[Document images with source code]
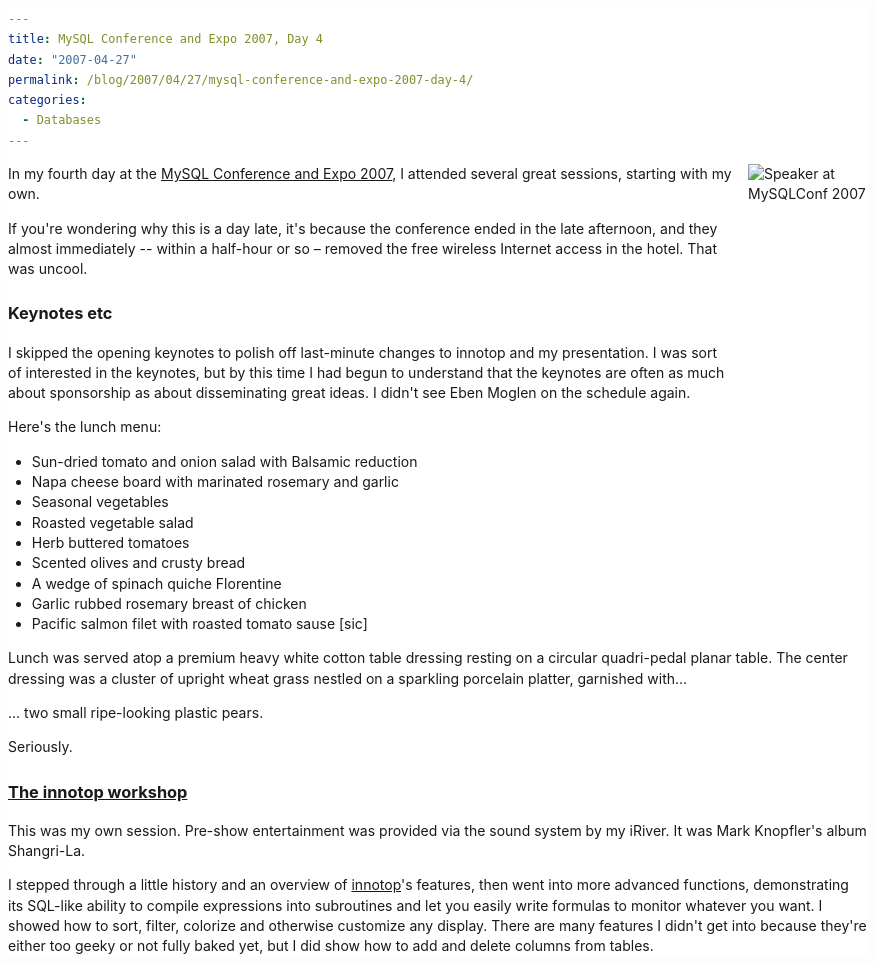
 ```yaml
---
title: MySQL Conference and Expo 2007, Day 4
date: "2007-04-27"
permalink: /blog/2007/04/27/mysql-conference-and-expo-2007-day-4/
categories:
  - Databases
---
```

[<img style="float:right; margin-left: 15px" src="http://conferences.oreillynet.com/images/mysqluc2007/banners/speakers/120x240.jpg" width="120" height="240" alt="Speaker at MySQLConf 2007" />][1] 
In my fourth day at the [MySQL Conference and Expo 2007][1], I attended several great sessions, starting with my own.

If you're wondering why this is a day late, it's because the conference ended in the late afternoon, and they almost immediately -- within a half-hour or so &#8211; removed the free wireless Internet access in the hotel. That was uncool.

### Keynotes etc

I skipped the opening keynotes to polish off last-minute changes to innotop and my presentation. I was sort of interested in the keynotes, but by this time I had begun to understand that the keynotes are often as much about sponsorship as about disseminating great ideas. I didn't see Eben Moglen on the schedule again.

Here's the lunch menu:

*   Sun-dried tomato and onion salad with Balsamic reduction
*   Napa cheese board with marinated rosemary and garlic
*   Seasonal vegetables
*   Roasted vegetable salad
*   Herb buttered tomatoes
*   Scented olives and crusty bread
*   A wedge of spinach quiche Florentine
*   Garlic rubbed rosemary breast of chicken
*   Pacific salmon filet with roasted tomato sause [sic]

Lunch was served atop a premium heavy white cotton table dressing resting on a circular quadri-pedal planar table. The center dressing was a cluster of upright wheat grass nestled on a sparkling porcelain platter, garnished with&#8230;

&#8230; two small ripe-looking plastic pears.

Seriously.

### [The innotop workshop][2]

This was my own session. Pre-show entertainment was provided via the sound system by my iRiver. It was Mark Knopfler's album Shangri-La.

I stepped through a little history and an overview of [innotop][3]'s features, then went into more advanced functions, demonstrating its SQL-like ability to compile expressions into subroutines and let you easily write formulas to monitor whatever you want. I showed how to sort, filter, colorize and otherwise customize any display. There are many features I didn't get into because they're either too geeky or not fully baked yet, but I did show how to add and delete columns from tables.


 [1]: http://www.mysqlconf.com/
 [2]: http://www.mysqlconf.com/cs/mysqluc2007/view/e_sess/13213
 [3]: http://code.google.com/p/innotop
 [4]: http://www.webyog.com/en/
 [5]: /blog/2007/04/05/mysql-table-sync-vs-sqlyog-job-agent/
 [6]: http://www.mysqlconf.com/cs/mysqluc2007/view/e_sess/12448
 [7]: http://www.mysqlconf.com/cs/mysqluc2007/view/e_sess/10764
 [8]: http://www.mysqlconf.com/cs/mysqluc2007/view/e_sess/10857
 [9]: http://pipes.yahoo.com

What to produce
Only lines with the word "they" go in the answer. Take them all from the entries above.

Written response
If you're wondering why this is a day late, it's because the conference ended in the late afternoon, and they almost immediately -- within a half-hour or so &#8211; removed the free wireless Internet access in the hotel. That was uncool.
I stepped through a little history and an overview of [innotop][3]'s features, then went into more advanced functions, demonstrating its SQL-like ability to compile expressions into subroutines and let you easily write formulas to monitor whatever you want. I showed how to sort, filter, colorize and otherwise customize any display. There are many features I didn't get into because they're either too geeky or not fully baked yet, but I did show how to add and delete columns from tables.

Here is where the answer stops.